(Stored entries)
§ §

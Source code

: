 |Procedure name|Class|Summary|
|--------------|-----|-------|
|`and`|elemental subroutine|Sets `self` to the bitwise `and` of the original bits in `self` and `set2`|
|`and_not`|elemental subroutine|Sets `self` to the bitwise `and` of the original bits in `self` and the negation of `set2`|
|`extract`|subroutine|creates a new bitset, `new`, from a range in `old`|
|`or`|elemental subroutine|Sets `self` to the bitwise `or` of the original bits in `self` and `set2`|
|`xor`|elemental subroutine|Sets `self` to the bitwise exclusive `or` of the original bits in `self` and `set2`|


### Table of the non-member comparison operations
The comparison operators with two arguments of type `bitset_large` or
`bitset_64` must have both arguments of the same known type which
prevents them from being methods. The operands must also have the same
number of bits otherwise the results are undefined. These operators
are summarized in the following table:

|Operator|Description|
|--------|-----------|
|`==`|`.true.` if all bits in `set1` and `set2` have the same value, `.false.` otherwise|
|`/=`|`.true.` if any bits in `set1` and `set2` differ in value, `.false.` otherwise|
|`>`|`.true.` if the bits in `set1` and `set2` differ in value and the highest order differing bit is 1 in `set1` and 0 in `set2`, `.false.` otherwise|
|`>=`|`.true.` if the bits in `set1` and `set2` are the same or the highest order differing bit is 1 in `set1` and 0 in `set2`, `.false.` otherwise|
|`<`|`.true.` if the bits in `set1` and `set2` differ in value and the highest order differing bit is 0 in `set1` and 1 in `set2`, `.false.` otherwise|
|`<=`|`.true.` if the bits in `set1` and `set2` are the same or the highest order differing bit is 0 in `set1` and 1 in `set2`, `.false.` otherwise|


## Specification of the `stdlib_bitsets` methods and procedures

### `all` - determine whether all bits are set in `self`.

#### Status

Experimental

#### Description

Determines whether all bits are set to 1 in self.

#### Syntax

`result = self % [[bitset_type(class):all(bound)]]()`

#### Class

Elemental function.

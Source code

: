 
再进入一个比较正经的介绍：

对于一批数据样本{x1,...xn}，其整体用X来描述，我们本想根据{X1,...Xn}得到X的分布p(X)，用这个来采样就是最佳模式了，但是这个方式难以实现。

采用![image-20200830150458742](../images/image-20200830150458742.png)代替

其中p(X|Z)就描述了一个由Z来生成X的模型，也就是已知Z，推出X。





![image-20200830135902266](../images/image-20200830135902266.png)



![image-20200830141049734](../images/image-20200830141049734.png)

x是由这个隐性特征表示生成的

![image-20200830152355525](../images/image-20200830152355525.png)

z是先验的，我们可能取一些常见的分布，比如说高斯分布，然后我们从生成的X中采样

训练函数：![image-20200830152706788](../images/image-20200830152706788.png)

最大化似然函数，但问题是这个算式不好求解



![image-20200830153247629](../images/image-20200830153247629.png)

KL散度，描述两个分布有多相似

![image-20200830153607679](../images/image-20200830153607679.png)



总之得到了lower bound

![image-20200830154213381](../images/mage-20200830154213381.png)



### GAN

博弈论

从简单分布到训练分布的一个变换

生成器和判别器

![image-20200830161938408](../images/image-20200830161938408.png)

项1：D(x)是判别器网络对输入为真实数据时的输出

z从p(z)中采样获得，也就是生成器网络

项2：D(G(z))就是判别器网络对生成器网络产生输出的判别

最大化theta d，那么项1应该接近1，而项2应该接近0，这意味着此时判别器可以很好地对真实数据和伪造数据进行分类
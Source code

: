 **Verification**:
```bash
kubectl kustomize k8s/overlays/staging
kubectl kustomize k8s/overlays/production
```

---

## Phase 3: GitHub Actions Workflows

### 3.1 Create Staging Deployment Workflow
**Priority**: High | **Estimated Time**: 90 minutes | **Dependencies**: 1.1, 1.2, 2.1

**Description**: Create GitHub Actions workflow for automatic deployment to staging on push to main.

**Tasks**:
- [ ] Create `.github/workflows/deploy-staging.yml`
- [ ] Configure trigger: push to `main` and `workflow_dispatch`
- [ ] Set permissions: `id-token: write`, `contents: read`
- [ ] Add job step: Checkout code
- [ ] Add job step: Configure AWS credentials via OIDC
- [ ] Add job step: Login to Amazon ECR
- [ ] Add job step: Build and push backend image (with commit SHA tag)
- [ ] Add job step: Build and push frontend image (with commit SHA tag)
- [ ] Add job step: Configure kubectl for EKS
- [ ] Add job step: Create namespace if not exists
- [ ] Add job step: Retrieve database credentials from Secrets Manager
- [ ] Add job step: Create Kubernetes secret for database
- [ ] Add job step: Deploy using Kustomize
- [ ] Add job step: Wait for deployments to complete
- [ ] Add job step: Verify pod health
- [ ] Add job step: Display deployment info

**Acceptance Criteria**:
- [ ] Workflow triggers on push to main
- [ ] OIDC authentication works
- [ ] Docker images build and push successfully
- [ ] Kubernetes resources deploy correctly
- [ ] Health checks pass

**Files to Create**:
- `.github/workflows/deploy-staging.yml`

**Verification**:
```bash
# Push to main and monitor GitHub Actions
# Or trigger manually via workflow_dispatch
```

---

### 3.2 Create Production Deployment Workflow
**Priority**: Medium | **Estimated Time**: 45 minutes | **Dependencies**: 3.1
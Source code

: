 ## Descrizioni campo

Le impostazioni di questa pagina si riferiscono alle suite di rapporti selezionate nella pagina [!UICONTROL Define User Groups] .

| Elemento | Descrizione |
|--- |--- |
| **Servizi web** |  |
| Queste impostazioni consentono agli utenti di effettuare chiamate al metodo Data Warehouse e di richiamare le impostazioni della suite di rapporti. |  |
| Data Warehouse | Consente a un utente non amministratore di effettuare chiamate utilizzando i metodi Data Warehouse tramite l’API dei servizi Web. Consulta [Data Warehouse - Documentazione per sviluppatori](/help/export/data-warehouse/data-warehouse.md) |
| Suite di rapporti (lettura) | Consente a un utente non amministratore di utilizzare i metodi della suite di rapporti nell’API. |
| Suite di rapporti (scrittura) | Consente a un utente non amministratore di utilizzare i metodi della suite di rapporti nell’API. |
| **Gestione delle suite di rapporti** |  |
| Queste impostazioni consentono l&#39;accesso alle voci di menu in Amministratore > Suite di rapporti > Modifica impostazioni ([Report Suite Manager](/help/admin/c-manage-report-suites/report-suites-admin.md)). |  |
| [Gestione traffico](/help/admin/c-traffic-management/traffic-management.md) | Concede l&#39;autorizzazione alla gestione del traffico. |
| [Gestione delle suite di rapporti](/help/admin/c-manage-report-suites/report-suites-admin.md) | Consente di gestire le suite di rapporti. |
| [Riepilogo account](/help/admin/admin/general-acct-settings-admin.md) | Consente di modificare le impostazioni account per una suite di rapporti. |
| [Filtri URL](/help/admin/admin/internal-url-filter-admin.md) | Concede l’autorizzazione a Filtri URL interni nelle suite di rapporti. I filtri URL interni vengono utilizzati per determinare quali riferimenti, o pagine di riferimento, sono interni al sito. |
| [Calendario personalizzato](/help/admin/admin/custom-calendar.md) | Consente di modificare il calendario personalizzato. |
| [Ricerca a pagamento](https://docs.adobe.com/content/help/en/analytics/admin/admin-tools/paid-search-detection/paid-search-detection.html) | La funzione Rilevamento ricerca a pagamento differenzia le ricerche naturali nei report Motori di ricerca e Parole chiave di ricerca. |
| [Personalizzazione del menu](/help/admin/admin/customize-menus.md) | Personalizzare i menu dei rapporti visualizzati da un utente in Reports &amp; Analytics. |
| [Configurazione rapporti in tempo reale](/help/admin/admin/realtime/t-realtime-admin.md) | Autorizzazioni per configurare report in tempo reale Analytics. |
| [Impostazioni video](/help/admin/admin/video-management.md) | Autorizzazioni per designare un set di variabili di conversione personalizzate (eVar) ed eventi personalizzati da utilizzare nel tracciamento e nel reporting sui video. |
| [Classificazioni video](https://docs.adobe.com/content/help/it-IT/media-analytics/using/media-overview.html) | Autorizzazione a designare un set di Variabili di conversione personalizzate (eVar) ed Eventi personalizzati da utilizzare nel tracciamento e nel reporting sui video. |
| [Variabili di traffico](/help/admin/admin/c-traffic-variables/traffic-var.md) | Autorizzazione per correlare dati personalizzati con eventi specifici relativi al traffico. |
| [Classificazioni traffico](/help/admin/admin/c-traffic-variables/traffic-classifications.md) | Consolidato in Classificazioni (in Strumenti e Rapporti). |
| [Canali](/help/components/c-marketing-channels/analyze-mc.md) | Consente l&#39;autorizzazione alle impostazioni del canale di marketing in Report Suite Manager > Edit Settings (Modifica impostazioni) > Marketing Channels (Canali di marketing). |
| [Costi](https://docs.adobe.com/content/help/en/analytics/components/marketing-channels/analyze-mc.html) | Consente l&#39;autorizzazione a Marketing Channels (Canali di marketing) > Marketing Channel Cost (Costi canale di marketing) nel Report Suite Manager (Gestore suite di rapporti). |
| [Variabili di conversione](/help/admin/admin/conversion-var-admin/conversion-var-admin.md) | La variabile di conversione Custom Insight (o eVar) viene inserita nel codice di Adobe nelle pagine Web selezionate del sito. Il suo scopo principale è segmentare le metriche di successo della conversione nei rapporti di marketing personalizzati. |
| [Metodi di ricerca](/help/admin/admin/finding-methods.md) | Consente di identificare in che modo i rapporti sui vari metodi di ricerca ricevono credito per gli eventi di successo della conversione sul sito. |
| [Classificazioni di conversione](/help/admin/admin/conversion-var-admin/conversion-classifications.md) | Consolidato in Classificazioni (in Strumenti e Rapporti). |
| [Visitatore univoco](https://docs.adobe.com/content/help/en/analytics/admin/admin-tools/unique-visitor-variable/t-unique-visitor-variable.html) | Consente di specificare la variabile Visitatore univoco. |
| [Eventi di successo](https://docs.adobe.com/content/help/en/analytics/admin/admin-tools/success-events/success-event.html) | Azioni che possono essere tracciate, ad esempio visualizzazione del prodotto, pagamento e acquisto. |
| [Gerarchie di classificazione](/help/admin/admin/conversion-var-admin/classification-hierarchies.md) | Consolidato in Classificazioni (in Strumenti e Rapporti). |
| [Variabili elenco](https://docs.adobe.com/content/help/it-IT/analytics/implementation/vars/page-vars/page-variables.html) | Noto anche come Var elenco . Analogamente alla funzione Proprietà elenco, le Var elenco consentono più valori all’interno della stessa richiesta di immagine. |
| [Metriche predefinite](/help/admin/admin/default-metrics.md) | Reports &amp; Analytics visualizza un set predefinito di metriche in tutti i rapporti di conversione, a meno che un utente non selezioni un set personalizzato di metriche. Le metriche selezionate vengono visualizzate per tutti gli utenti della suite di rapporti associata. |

§ §

**TASK INSTRUCTIONS**: Out of the entries above, write out only the lines between the line holding "z从p(z)中采样获得，也就是生成器网络" and the line holding "- [ ] OIDC authentication works", inclusive, each exactly as given.

**ANSWER TO THE EXERCISE**:
z从p(z)中采样获得，也就是生成器网络

项2：D(G(z))就是判别器网络对生成器网络产生输出的判别

最大化theta d，那么项1应该接近1，而项2应该接近0，这意味着此时判别器可以很好地对真实数据和伪造数据进行分类
Source code

: **Verification**:
```bash
kubectl kustomize k8s/overlays/staging
kubectl kustomize k8s/overlays/production
```

---

## Phase 3: GitHub Actions Workflows

### 3.1 Create Staging Deployment Workflow
**Priority**: High | **Estimated Time**: 90 minutes | **Dependencies**: 1.1, 1.2, 2.1

**Description**: Create GitHub Actions workflow for automatic deployment to staging on push to main.

**Tasks**:
- [ ] Create `.github/workflows/deploy-staging.yml`
- [ ] Configure trigger: push to `main` and `workflow_dispatch`
- [ ] Set permissions: `id-token: write`, `contents: read`
- [ ] Add job step: Checkout code
- [ ] Add job step: Configure AWS credentials via OIDC
- [ ] Add job step: Login to Amazon ECR
- [ ] Add job step: Build and push backend image (with commit SHA tag)
- [ ] Add job step: Build and push frontend image (with commit SHA tag)
- [ ] Add job step: Configure kubectl for EKS
- [ ] Add job step: Create namespace if not exists
- [ ] Add job step: Retrieve database credentials from Secrets Manager
- [ ] Add job step: Create Kubernetes secret for database
- [ ] Add job step: Deploy using Kustomize
- [ ] Add job step: Wait for deployments to complete
- [ ] Add job step: Verify pod health
- [ ] Add job step: Display deployment info

**Acceptance Criteria**:
- [ ] Workflow triggers on push to main
- [ ] OIDC authentication works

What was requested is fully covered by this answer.